I Smile Back isn’t Sarah Silverman’s first foray into drama, but outside of her few supporting roles, this dramatic portrait of a depressed, self-destructive wife and mother is a stark transformation from her typical roles and her familiar comic persona.
We are introduced to Laney Brooks (Silverman) when she is already at her worst; snorting coke on the toilet, completely naked, watching through the window as her husband (Josh Charles) and two children play basketball just outside. Laney completely adores her children and her husband, Bruce, is so clearly enraptured with her even after years of marriage. But after morning kisses and school drop-offs, Laney itches for a respite from her family, finding it in drugs, alcohol and seedy trysts with a fellow parent – a somewhat tired trope that almost reduces her to a bored housewife.

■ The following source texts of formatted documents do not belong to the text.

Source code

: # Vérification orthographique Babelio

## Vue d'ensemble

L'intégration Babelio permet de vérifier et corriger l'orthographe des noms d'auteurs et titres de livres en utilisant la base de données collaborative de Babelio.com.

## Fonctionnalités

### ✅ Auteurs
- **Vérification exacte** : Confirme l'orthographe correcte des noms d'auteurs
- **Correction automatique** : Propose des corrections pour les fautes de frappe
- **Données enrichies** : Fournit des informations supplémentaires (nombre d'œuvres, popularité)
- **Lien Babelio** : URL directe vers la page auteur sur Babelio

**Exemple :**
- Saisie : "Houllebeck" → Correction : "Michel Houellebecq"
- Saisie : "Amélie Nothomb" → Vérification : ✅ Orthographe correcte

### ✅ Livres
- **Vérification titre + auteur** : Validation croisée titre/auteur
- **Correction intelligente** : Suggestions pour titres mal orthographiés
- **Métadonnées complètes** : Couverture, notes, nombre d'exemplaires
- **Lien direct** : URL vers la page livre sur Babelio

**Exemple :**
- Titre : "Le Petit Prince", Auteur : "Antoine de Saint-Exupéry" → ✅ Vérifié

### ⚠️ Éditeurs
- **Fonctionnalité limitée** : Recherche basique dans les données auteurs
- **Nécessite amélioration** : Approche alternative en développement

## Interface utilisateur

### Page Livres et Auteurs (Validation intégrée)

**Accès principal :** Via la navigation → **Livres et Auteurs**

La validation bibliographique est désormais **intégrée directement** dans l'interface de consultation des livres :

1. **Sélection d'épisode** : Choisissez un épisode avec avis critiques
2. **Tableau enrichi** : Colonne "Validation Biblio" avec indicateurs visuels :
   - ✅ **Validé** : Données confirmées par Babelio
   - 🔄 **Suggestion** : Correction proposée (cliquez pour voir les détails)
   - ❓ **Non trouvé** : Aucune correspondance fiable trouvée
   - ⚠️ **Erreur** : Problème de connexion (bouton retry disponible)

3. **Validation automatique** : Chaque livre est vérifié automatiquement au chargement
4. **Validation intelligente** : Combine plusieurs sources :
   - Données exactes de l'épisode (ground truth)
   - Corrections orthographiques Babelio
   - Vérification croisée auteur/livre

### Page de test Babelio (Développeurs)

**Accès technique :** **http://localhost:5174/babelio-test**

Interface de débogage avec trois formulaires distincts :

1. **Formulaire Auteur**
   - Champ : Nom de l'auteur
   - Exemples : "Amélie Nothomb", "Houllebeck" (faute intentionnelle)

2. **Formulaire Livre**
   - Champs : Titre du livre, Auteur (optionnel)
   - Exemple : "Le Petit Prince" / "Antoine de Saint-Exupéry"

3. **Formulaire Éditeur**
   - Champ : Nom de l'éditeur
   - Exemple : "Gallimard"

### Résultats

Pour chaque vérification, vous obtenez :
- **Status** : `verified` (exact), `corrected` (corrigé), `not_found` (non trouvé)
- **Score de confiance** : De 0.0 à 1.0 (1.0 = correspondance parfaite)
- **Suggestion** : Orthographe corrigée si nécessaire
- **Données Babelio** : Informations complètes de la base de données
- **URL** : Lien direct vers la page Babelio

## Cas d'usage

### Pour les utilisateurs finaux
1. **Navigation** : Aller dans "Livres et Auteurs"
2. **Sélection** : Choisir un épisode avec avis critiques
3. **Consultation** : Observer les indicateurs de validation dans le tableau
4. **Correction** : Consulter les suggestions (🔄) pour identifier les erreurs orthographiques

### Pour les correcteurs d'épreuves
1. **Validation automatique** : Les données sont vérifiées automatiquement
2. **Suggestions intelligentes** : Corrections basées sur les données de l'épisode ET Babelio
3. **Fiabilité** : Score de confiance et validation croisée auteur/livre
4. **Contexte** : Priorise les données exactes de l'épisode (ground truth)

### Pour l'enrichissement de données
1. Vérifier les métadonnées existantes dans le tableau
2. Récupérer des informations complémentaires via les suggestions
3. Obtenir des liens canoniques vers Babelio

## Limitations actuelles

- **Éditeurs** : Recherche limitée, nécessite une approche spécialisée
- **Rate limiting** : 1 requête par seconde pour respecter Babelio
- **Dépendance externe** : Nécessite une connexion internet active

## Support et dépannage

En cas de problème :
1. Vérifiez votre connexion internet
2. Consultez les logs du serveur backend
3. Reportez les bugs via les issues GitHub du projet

The film’s timeline is a loose jumble of scenes that follow Laney’s despair, self-sabotage, a blink-and-you’ll-miss-it stint in rehab, and the effect her behaviour has on her family. From incidents as small as neglecting middle-school policies to the more damaging like ingesting a cocktail of wine and prescription drugs or a truly unsettling sexual encounter with her daughter’s teddy bear, Laney’s depressive spiral is brutal to watch from start to finish. Sarah Silverman doesn’t pull any punches when it comes to portraying Laney’s misery and recklessness, capable of making audiences feel supremely uncomfortable or disturbed by her actions, whilst maintain her gallows humour. Unfortunately, Paige Dylan and Amy Koppelman’s script fails to burrow beyond the surface of Laney’s unbalanced, selfish behaviour.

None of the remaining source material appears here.